WHAT THIS TASK INVOLVES
Search the entries for lines that contain the word "String", and report each one found.

Stored data entries:
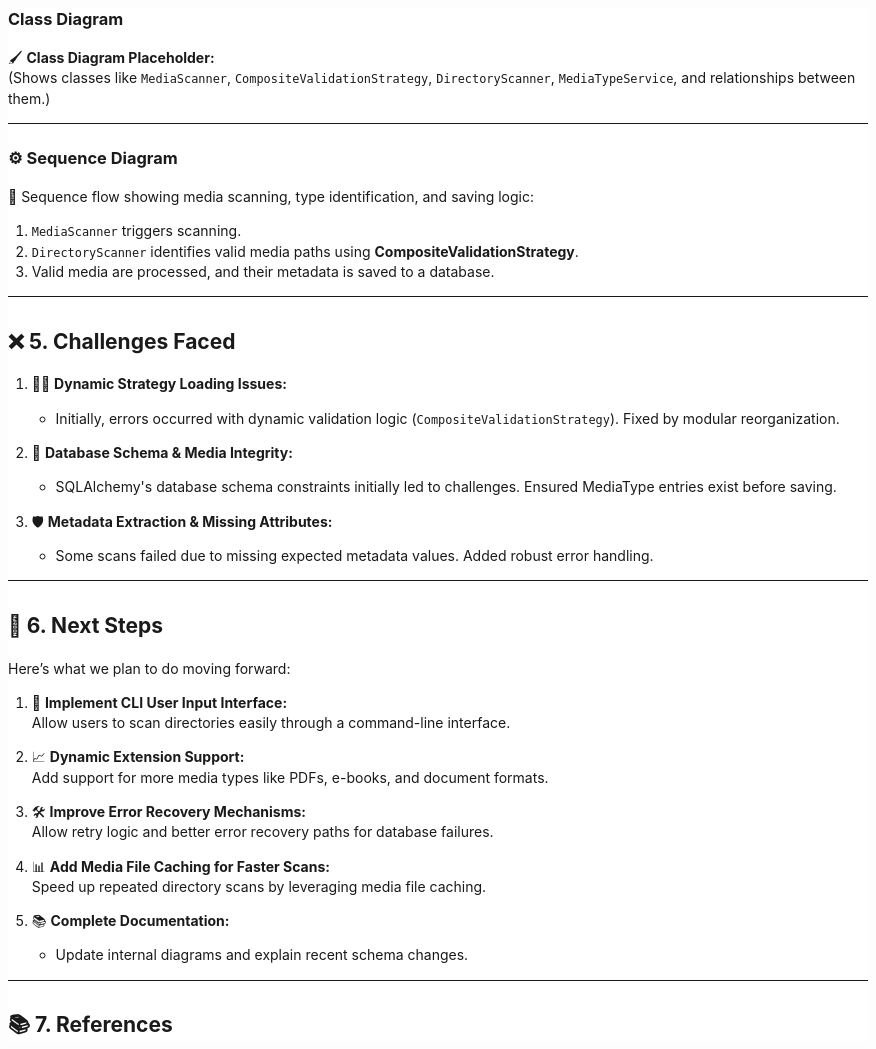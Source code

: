 
### **Class Diagram**

🖌️ **Class Diagram Placeholder:**  
(Shows classes like `MediaScanner`, `CompositeValidationStrategy`, `DirectoryScanner`, `MediaTypeService`, and relationships between them.)

---

### ⚙️ **Sequence Diagram**

🔄 Sequence flow showing media scanning, type identification, and saving logic:

1. `MediaScanner` triggers scanning.  
2. `DirectoryScanner` identifies valid media paths using **CompositeValidationStrategy**.  
3. Valid media are processed, and their metadata is saved to a database.

---

## ❌ **5. Challenges Faced**

1. 🕵️‍♀️ **Dynamic Strategy Loading Issues:**  
   - Initially, errors occurred with dynamic validation logic (`CompositeValidationStrategy`). Fixed by modular reorganization.

2. 💾 **Database Schema & Media Integrity:**  
   - SQLAlchemy's database schema constraints initially led to challenges. Ensured MediaType entries exist before saving.

3. 🛡️ **Metadata Extraction & Missing Attributes:**  
   - Some scans failed due to missing expected metadata values. Added robust error handling.

---

## 🔮 **6. Next Steps**

Here’s what we plan to do moving forward:

1. 🚀 **Implement CLI User Input Interface:**  
   Allow users to scan directories easily through a command-line interface.

2. 📈 **Dynamic Extension Support:**  
   Add support for more media types like PDFs, e-books, and document formats.

3. 🛠️ **Improve Error Recovery Mechanisms:**  
   Allow retry logic and better error recovery paths for database failures.

4. 📊 **Add Media File Caching for Faster Scans:**  
   Speed up repeated directory scans by leveraging media file caching.

5. 📚 **Complete Documentation:**  
   - Update internal diagrams and explain recent schema changes.  

---

## 📚 **7. References**

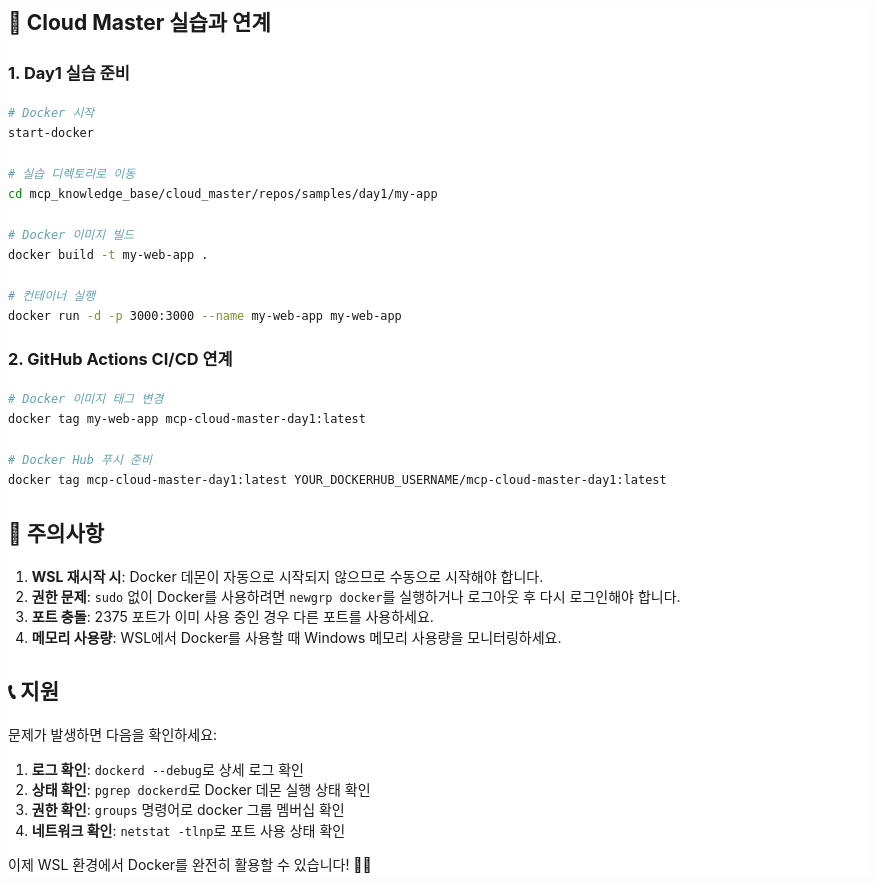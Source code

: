 ## 🎯 Cloud Master 실습과 연계

### 1. Day1 실습 준비

```bash
# Docker 시작
start-docker

# 실습 디렉토리로 이동
cd mcp_knowledge_base/cloud_master/repos/samples/day1/my-app

# Docker 이미지 빌드
docker build -t my-web-app .

# 컨테이너 실행
docker run -d -p 3000:3000 --name my-web-app my-web-app
```

### 2. GitHub Actions CI/CD 연계

```bash
# Docker 이미지 태그 변경
docker tag my-web-app mcp-cloud-master-day1:latest

# Docker Hub 푸시 준비
docker tag mcp-cloud-master-day1:latest YOUR_DOCKERHUB_USERNAME/mcp-cloud-master-day1:latest
```

## 🚨 주의사항

1. **WSL 재시작 시**: Docker 데몬이 자동으로 시작되지 않으므로 수동으로 시작해야 합니다.
2. **권한 문제**: `sudo` 없이 Docker를 사용하려면 `newgrp docker`를 실행하거나 로그아웃 후 다시 로그인해야 합니다.
3. **포트 충돌**: 2375 포트가 이미 사용 중인 경우 다른 포트를 사용하세요.
4. **메모리 사용량**: WSL에서 Docker를 사용할 때 Windows 메모리 사용량을 모니터링하세요.

## 📞 지원

문제가 발생하면 다음을 확인하세요:

1. **로그 확인**: `dockerd --debug`로 상세 로그 확인
2. **상태 확인**: `pgrep dockerd`로 Docker 데몬 실행 상태 확인
3. **권한 확인**: `groups` 명령어로 docker 그룹 멤버십 확인
4. **네트워크 확인**: `netstat -tlnp`로 포트 사용 상태 확인

이제 WSL 환경에서 Docker를 완전히 활용할 수 있습니다! 🐳✨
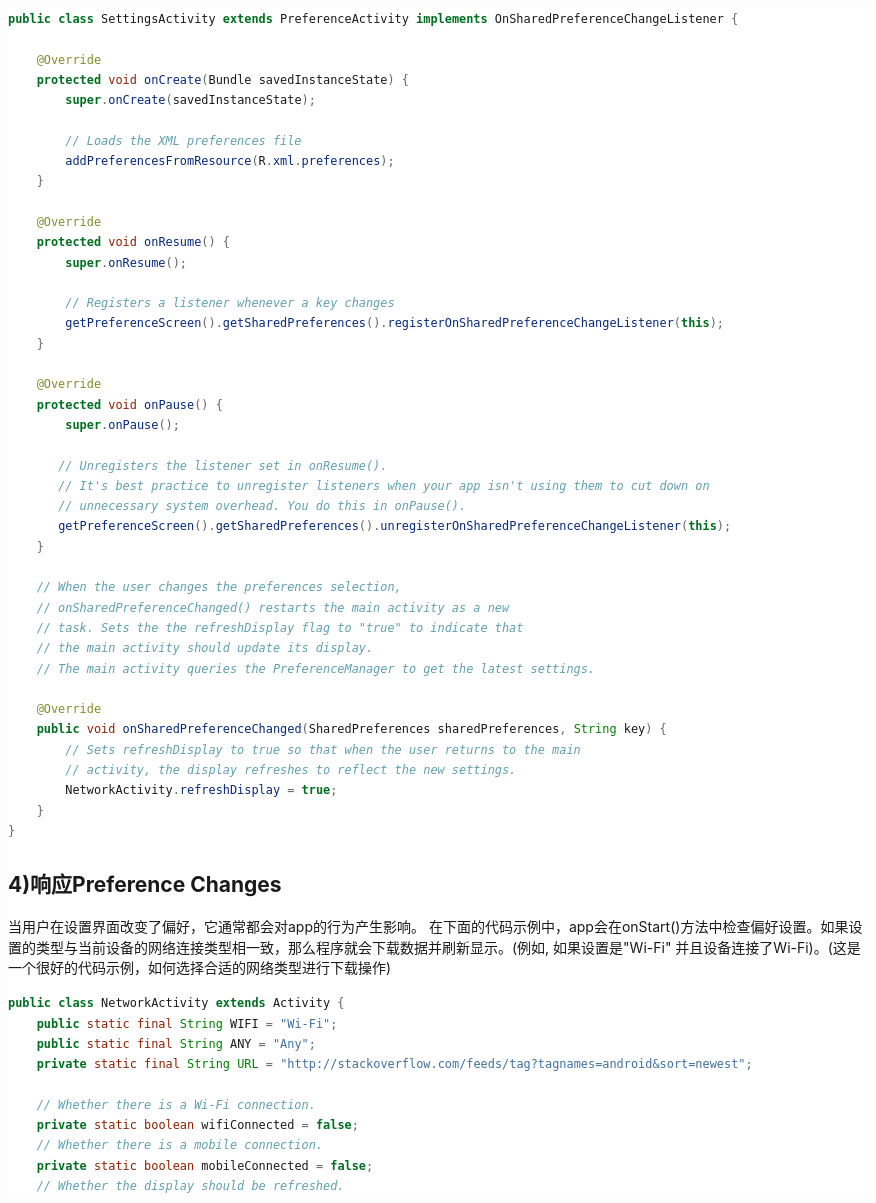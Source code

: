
 ```java
public class SettingsActivity extends PreferenceActivity implements OnSharedPreferenceChangeListener {

    @Override
    protected void onCreate(Bundle savedInstanceState) {
        super.onCreate(savedInstanceState);

        // Loads the XML preferences file
        addPreferencesFromResource(R.xml.preferences);
    }

    @Override
    protected void onResume() {
        super.onResume();

        // Registers a listener whenever a key changes
        getPreferenceScreen().getSharedPreferences().registerOnSharedPreferenceChangeListener(this);
    }

    @Override
    protected void onPause() {
        super.onPause();

       // Unregisters the listener set in onResume().
       // It's best practice to unregister listeners when your app isn't using them to cut down on
       // unnecessary system overhead. You do this in onPause().
       getPreferenceScreen().getSharedPreferences().unregisterOnSharedPreferenceChangeListener(this);
    }

    // When the user changes the preferences selection,
    // onSharedPreferenceChanged() restarts the main activity as a new
    // task. Sets the the refreshDisplay flag to "true" to indicate that
    // the main activity should update its display.
    // The main activity queries the PreferenceManager to get the latest settings.

    @Override
    public void onSharedPreferenceChanged(SharedPreferences sharedPreferences, String key) {
        // Sets refreshDisplay to true so that when the user returns to the main
        // activity, the display refreshes to reflect the new settings.
        NetworkActivity.refreshDisplay = true;
    }
}
```

## 4)响应Preference Changes
当用户在设置界面改变了偏好，它通常都会对app的行为产生影响。
在下面的代码示例中，app会在onStart()方法中检查偏好设置。如果设置的类型与当前设备的网络连接类型相一致，那么程序就会下载数据并刷新显示。(例如, 如果设置是"Wi-Fi" 并且设备连接了Wi-Fi)。(这是一个很好的代码示例，如何选择合适的网络类型进行下载操作)
```java
public class NetworkActivity extends Activity {
    public static final String WIFI = "Wi-Fi";
    public static final String ANY = "Any";
    private static final String URL = "http://stackoverflow.com/feeds/tag?tagnames=android&sort=newest";

    // Whether there is a Wi-Fi connection.
    private static boolean wifiConnected = false;
    // Whether there is a mobile connection.
    private static boolean mobileConnected = false;
    // Whether the display should be refreshed.
```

WRITTEN RESPONSE
    public void onSharedPreferenceChanged(SharedPreferences sharedPreferences, String key) {
    public static final String WIFI = "Wi-Fi";
    public static final String ANY = "Any";
    private static final String URL = "http://stackoverflow.com/feeds/tag?tagnames=android&sort=newest";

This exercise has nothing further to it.